The underlying presumption is that insurance advisers are inappropriately swapping clients into new life insurance policies merely to pocket another upfront commission.
Churning statistics, however, are very hard to come by, which is no surprise as the definition is rubbery: if I'm losing business to another life insurance company, that's churn; if I'm winning business from competitors that's because I offer superior products and services.
The latest statistics from the newly-named Financial Services Council (formerly the Investment Savings and Insurance Association) are of little use to the churn trend-spotters. The term life category, for example, shows about $23.4 million of new premium business was sold in the December 2011 quarter while $23.5 million was classed as "lapses, surrenders or cancellations".
Theoretically, most of that $23.5 million lapse money could have resurfaced as new business - most unlikely, though.
While the published industry statistics are vague, the individual insurance companies would have their own private measures of churn, which they won't tell you.
The ASB-owned Sovereign remains the life insurance king in New Zealand despite its market share declining a little - down to 27 per cent from its high point in the mid-30s.
So perhaps Sovereign's internal churn-o-meter has sounded a warning.
But has the overall churn factor increased?
According to Anderson, "more could be done to help stop the transfer of [life insurance] business that is not helpful for the consumer".

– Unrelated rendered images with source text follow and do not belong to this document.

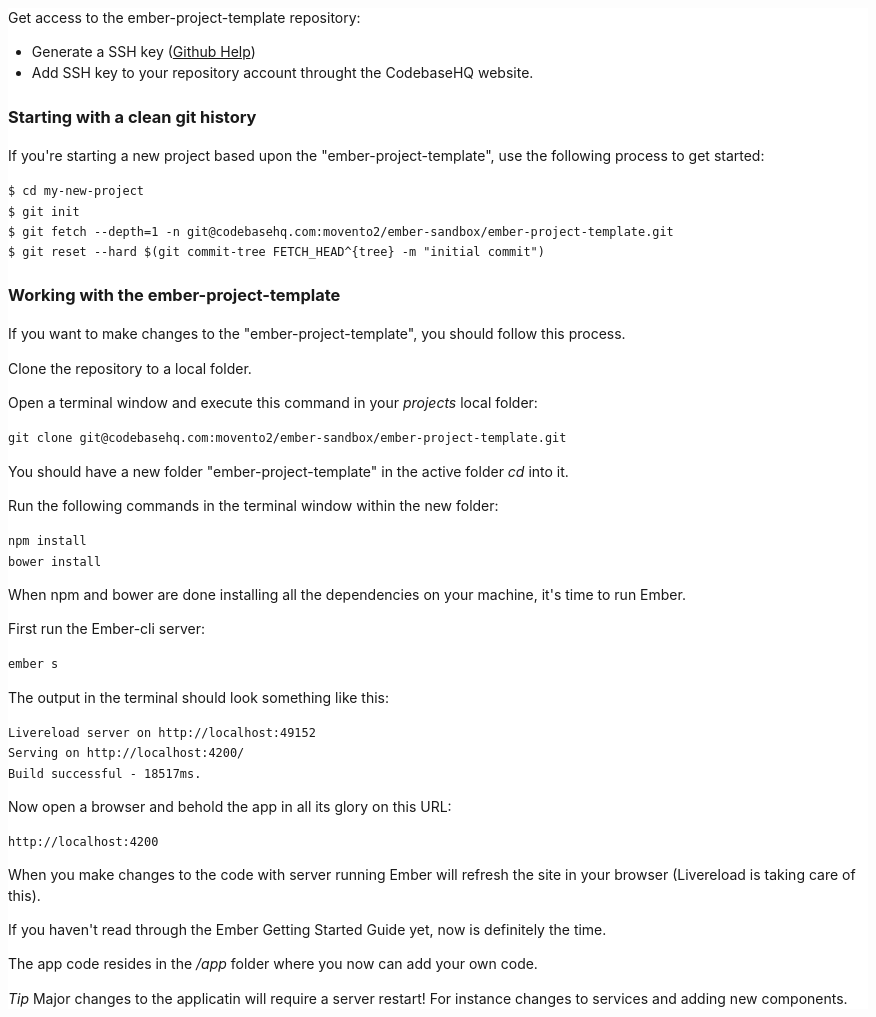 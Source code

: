 Get access to the ember-project-template repository:

- Generate a SSH key ([Github Help](https://help.github.com/articles/generating-an-ssh-key/))
- Add SSH key to your repository account throught the CodebaseHQ website.

### Starting with a clean git history

If you're starting a new project based upon the "ember-project-template", use the following process to get started:

```
$ cd my-new-project
$ git init
$ git fetch --depth=1 -n git@codebasehq.com:movento2/ember-sandbox/ember-project-template.git
$ git reset --hard $(git commit-tree FETCH_HEAD^{tree} -m "initial commit")
```

### Working with the ember-project-template

If you want to make changes to the "ember-project-template", you should follow this process.

Clone the repository to a local folder.

Open a terminal window and execute this command in your _projects_ local folder:

    git clone git@codebasehq.com:movento2/ember-sandbox/ember-project-template.git

You should have a new folder "ember-project-template" in the active folder _cd_ into it.

Run the following commands in the terminal window within the new folder:

    npm install
    bower install

When npm and bower are done installing all the dependencies on your machine, it's time to run Ember.

First run the Ember-cli server:

    ember s

The output in the terminal should look something like this:

```
Livereload server on http://localhost:49152
Serving on http://localhost:4200/
Build successful - 18517ms.
```

Now open a browser and behold the app in all its glory on this URL:

    http://localhost:4200    

When you make changes to the code with server running Ember will refresh the site in your browser (Livereload is taking care of this).

If you haven't read through the Ember Getting Started Guide yet, now is definitely the time.

The app code resides in the _/app_ folder where you now can add your own code.

*Tip* Major changes to the applicatin will require a server restart! For instance changes to services and adding new components.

"New Zealand's model still rewards unhelpful behaviour which ultimately emerges as detrimental to the consumer."
However, if there is indeed a churning problem in the life insurance industry you can't pin it on an anonymous 'New Zealand model'. This 'model' after all was designed and implemented by insurance companies such as Sovereign.
If advisers are responding to commission incentives that's exactly what the companies intended to happen.
It's a bit foggy up there on the moral high ground.
No one insurance company, however, is likely to break ranks and remodel its commission structure.
Which is why the Australian version of the Financial Services Council (also called the Financial Services Council) has recently introduced proposals to limit the industry's propensity, again unquantified, to churn.
Most critically, the FSC has proposed that if a life policy is swapped on a 'like for like' basis within five years of being originally signed, the adviser will have to accept a lower 'level' commission - say 20 per cent for each year it's in force - rather than a high upfront commission that can reach 150 per cent or so in Australia (they're higher in New Zealand still).
Given that most of the same life insurance companies are operating here as in Australia, maybe the churn rules might be on the FSC (NZ) agenda soon.